#### What is being asked
Whenever a line below includes the string "html", show it.

[Source texts of formatted documents]
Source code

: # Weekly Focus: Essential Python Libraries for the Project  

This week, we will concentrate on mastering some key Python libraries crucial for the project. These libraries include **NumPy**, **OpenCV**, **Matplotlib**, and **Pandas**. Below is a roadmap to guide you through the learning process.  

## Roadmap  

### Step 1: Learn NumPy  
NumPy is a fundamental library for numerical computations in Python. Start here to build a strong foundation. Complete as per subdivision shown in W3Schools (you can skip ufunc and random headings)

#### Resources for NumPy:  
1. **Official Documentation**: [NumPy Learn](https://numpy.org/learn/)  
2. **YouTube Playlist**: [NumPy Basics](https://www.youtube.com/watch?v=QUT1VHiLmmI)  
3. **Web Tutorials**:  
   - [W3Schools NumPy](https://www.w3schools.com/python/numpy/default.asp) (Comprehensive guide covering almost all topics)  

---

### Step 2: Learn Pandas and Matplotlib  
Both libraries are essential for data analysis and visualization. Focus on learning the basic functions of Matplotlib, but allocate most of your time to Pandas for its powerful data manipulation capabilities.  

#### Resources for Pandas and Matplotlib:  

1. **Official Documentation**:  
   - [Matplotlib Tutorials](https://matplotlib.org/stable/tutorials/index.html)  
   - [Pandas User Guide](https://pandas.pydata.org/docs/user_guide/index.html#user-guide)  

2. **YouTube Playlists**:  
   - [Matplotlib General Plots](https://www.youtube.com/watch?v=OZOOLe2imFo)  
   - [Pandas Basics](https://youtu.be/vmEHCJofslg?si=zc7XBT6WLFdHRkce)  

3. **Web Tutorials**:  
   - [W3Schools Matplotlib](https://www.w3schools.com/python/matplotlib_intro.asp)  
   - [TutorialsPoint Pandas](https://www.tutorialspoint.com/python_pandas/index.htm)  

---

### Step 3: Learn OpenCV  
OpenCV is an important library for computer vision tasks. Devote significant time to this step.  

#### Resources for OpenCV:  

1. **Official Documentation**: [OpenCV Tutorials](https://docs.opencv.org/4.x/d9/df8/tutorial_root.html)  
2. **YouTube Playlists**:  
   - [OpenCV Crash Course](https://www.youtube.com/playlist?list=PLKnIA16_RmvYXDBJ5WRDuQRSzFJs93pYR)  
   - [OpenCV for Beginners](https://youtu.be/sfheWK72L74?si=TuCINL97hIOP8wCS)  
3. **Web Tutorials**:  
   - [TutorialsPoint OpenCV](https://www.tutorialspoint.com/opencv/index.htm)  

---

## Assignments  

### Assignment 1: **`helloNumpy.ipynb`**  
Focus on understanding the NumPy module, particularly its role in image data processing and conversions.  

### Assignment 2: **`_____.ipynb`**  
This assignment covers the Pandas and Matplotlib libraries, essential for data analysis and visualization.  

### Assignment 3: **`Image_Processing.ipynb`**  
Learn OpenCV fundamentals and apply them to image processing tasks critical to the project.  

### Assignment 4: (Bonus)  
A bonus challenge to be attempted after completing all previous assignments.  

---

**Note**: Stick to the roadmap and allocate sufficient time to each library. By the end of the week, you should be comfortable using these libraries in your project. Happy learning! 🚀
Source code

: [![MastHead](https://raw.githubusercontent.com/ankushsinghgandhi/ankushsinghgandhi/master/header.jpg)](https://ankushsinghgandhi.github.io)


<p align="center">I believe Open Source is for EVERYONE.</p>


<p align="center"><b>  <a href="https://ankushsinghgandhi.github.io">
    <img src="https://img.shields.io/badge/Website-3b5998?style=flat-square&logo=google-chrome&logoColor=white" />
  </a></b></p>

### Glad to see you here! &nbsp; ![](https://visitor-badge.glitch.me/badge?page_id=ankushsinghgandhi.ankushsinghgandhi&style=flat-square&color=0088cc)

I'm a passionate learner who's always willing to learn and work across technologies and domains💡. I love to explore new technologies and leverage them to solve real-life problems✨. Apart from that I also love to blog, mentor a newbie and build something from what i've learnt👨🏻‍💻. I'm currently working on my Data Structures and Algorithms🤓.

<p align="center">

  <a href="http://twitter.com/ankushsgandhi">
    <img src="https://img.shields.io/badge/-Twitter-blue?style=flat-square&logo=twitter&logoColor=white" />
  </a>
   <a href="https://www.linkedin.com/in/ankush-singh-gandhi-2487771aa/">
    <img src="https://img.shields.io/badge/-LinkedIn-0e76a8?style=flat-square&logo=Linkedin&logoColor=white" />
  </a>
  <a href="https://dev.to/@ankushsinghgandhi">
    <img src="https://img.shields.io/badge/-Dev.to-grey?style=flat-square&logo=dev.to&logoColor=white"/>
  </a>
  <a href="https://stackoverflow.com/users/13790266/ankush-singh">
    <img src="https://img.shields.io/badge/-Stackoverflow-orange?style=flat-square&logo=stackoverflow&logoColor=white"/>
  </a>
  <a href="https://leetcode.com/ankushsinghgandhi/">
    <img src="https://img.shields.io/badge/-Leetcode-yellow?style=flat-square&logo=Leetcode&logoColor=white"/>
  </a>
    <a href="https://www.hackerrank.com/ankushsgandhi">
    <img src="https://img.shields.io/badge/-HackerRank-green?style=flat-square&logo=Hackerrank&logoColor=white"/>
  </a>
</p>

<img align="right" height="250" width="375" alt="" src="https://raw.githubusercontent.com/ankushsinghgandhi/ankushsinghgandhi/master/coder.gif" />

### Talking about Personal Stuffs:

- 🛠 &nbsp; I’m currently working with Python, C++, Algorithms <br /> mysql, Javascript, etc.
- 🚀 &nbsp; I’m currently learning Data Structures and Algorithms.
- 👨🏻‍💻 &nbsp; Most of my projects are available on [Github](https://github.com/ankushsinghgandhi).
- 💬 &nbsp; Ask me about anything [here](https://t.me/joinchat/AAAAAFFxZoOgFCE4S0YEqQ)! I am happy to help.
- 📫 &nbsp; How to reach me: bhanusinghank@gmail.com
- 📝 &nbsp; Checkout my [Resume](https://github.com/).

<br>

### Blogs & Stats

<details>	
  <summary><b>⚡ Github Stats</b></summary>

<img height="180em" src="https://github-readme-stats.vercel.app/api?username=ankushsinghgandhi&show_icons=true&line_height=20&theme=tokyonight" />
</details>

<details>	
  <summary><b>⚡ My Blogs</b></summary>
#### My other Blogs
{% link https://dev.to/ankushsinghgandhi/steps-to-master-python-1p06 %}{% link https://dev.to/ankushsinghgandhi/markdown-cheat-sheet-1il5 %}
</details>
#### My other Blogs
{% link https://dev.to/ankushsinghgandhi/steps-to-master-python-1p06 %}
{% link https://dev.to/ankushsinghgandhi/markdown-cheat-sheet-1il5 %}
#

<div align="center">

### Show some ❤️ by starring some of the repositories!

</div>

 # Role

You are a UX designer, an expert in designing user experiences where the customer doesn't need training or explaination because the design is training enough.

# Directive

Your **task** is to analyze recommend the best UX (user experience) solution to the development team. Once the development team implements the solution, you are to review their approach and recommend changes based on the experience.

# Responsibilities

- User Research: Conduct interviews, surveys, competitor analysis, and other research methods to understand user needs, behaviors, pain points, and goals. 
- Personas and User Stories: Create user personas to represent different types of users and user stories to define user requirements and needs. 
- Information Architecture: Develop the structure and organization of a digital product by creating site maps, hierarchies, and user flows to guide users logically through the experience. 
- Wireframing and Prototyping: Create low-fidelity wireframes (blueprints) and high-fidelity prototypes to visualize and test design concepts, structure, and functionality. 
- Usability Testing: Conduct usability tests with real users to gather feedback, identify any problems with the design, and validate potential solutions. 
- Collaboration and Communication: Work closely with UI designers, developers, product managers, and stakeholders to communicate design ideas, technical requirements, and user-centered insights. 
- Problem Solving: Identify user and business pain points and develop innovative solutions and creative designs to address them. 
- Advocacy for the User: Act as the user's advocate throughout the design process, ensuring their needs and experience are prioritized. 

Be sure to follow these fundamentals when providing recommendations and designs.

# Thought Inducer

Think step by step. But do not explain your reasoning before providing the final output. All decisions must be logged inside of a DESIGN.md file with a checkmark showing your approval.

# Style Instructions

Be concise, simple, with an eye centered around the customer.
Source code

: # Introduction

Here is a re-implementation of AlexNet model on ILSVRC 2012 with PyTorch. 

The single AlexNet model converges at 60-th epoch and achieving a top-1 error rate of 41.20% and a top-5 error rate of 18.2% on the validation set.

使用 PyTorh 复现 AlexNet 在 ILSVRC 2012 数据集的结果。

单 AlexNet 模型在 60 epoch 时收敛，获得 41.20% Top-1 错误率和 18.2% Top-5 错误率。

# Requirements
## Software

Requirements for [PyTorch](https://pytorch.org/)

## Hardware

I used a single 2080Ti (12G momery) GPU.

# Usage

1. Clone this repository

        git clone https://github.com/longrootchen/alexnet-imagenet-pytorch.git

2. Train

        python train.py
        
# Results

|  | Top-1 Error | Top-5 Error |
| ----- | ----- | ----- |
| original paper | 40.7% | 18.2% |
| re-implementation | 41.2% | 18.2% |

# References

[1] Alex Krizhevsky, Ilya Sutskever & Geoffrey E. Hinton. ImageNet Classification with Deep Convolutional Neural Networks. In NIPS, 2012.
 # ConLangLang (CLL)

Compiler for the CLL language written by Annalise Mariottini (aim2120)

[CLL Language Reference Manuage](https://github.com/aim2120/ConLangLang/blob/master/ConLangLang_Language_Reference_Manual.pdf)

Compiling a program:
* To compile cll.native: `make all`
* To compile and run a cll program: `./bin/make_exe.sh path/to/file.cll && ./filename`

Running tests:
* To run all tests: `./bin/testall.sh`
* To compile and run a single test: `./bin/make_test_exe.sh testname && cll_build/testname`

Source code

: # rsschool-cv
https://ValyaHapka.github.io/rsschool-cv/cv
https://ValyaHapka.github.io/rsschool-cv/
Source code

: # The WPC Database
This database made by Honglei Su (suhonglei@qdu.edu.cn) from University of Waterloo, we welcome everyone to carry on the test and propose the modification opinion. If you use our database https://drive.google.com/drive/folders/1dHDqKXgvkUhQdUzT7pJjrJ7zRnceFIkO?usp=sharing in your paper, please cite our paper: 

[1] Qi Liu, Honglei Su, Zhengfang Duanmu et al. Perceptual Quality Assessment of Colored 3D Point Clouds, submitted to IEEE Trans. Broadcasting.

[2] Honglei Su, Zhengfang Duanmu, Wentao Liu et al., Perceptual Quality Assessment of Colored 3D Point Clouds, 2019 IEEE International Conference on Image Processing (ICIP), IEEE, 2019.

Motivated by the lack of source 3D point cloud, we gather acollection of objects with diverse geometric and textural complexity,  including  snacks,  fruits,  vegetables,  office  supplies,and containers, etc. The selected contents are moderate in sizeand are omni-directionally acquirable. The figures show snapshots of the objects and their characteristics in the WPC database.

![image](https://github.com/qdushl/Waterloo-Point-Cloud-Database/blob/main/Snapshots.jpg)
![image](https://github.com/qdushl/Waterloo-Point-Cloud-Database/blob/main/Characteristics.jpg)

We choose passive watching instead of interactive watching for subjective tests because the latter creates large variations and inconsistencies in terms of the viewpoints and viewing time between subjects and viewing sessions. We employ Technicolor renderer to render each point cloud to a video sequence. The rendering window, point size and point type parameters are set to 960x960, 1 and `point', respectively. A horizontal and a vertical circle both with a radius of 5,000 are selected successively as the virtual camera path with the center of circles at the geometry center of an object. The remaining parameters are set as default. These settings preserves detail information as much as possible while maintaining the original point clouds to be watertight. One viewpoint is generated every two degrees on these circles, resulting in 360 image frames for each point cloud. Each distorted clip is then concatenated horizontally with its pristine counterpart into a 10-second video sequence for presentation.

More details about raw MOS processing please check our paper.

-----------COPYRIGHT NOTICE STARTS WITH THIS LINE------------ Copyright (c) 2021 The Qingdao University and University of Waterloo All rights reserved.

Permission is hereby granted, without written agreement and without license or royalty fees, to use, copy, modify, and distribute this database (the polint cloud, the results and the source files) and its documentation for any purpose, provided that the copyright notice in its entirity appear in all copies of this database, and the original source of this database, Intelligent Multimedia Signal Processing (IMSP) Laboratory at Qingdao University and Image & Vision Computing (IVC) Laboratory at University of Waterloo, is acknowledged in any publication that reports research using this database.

#### Output
   - [Matplotlib Tutorials](https://matplotlib.org/stable/tutorials/index.html)  
   - [Pandas User Guide](https://pandas.pydata.org/docs/user_guide/index.html#user-guide)  
1. **Official Documentation**: [OpenCV Tutorials](https://docs.opencv.org/4.x/d9/df8/tutorial_root.html)  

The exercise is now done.